◆ Task description
Each record, exactly as written, should be printed again.

◆ Dataset records
+ + + + + + +
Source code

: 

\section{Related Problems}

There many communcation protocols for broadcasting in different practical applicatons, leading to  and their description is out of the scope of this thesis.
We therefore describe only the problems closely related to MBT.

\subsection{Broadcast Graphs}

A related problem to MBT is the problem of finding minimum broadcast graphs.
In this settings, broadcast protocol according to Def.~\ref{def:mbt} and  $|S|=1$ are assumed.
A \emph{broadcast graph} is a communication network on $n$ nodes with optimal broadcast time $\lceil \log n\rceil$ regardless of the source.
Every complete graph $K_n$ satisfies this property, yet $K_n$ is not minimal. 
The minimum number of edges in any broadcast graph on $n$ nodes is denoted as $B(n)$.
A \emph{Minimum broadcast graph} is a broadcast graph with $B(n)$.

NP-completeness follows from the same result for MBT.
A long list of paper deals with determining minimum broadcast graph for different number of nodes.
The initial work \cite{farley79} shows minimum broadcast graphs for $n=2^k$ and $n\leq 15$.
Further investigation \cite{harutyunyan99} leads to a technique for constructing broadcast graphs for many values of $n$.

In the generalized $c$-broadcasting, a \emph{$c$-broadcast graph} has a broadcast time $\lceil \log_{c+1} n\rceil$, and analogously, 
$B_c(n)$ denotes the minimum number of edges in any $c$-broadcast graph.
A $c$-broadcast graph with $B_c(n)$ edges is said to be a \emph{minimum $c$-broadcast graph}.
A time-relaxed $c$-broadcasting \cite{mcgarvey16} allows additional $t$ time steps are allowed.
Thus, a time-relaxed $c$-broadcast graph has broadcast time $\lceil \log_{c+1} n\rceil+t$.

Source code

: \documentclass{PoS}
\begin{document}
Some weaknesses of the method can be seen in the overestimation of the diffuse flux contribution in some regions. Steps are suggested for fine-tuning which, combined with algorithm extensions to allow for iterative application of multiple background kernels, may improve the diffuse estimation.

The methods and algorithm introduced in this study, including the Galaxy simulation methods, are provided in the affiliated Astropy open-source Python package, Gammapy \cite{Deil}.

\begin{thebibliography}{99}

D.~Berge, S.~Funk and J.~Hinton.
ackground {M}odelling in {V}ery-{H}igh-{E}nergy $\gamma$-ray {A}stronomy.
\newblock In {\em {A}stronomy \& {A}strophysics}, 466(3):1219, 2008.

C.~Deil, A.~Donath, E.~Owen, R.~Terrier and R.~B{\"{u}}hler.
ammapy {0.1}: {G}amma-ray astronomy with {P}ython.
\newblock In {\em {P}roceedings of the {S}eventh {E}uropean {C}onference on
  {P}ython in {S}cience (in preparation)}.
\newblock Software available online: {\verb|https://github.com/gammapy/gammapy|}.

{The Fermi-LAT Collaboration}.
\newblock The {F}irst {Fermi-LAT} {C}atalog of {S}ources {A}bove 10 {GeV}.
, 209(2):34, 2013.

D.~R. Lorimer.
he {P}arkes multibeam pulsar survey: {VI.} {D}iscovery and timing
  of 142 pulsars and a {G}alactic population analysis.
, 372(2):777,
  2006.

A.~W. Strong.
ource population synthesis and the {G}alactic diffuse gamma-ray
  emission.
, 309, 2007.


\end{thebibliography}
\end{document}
+ + + + + + +
◆ Solution for this problem
Source code

: 

\section{Related Problems}

There many communcation protocols for broadcasting in different practical applicatons, leading to  and their description is out of the scope of this thesis.
We therefore describe only the problems closely related to MBT.

\subsection{Broadcast Graphs}

A related problem to MBT is the problem of finding minimum broadcast graphs.
In this settings, broadcast protocol according to Def.~\ref{def:mbt} and  $|S|=1$ are assumed.
A \emph{broadcast graph} is a communication network on $n$ nodes with optimal broadcast time $\lceil \log n\rceil$ regardless of the source.
Every complete graph $K_n$ satisfies this property, yet $K_n$ is not minimal. 
The minimum number of edges in any broadcast graph on $n$ nodes is denoted as $B(n)$.
A \emph{Minimum broadcast graph} is a broadcast graph with $B(n)$.

NP-completeness follows from the same result for MBT.
A long list of paper deals with determining minimum broadcast graph for different number of nodes.
The initial work \cite{farley79} shows minimum broadcast graphs for $n=2^k$ and $n\leq 15$.
Further investigation \cite{harutyunyan99} leads to a technique for constructing broadcast graphs for many values of $n$.

In the generalized $c$-broadcasting, a \emph{$c$-broadcast graph} has a broadcast time $\lceil \log_{c+1} n\rceil$, and analogously, 
$B_c(n)$ denotes the minimum number of edges in any $c$-broadcast graph.
A $c$-broadcast graph with $B_c(n)$ edges is said to be a \emph{minimum $c$-broadcast graph}.
A time-relaxed $c$-broadcasting \cite{mcgarvey16} allows additional $t$ time steps are allowed.
Thus, a time-relaxed $c$-broadcast graph has broadcast time $\lceil \log_{c+1} n\rceil+t$.

Source code

: \documentclass{PoS}
\begin{document}
Some weaknesses of the method can be seen in the overestimation of the diffuse flux contribution in some regions. Steps are suggested for fine-tuning which, combined with algorithm extensions to allow for iterative application of multiple background kernels, may improve the diffuse estimation.

The methods and algorithm introduced in this study, including the Galaxy simulation methods, are provided in the affiliated Astropy open-source Python package, Gammapy \cite{Deil}.

\begin{thebibliography}{99}

D.~Berge, S.~Funk and J.~Hinton.
ackground {M}odelling in {V}ery-{H}igh-{E}nergy $\gamma$-ray {A}stronomy.
\newblock In {\em {A}stronomy \& {A}strophysics}, 466(3):1219, 2008.

C.~Deil, A.~Donath, E.~Owen, R.~Terrier and R.~B{\"{u}}hler.
ammapy {0.1}: {G}amma-ray astronomy with {P}ython.
\newblock In {\em {P}roceedings of the {S}eventh {E}uropean {C}onference on
  {P}ython in {S}cience (in preparation)}.
\newblock Software available online: {\verb|https://github.com/gammapy/gammapy|}.

{The Fermi-LAT Collaboration}.
\newblock The {F}irst {Fermi-LAT} {C}atalog of {S}ources {A}bove 10 {GeV}.
, 209(2):34, 2013.

D.~R. Lorimer.
he {P}arkes multibeam pulsar survey: {VI.} {D}iscovery and timing
  of 142 pulsars and a {G}alactic population analysis.
, 372(2):777,
  2006.

A.~W. Strong.
ource population synthesis and the {G}alactic diffuse gamma-ray
  emission.
, 309, 2007.


\end{thebibliography}
\end{document}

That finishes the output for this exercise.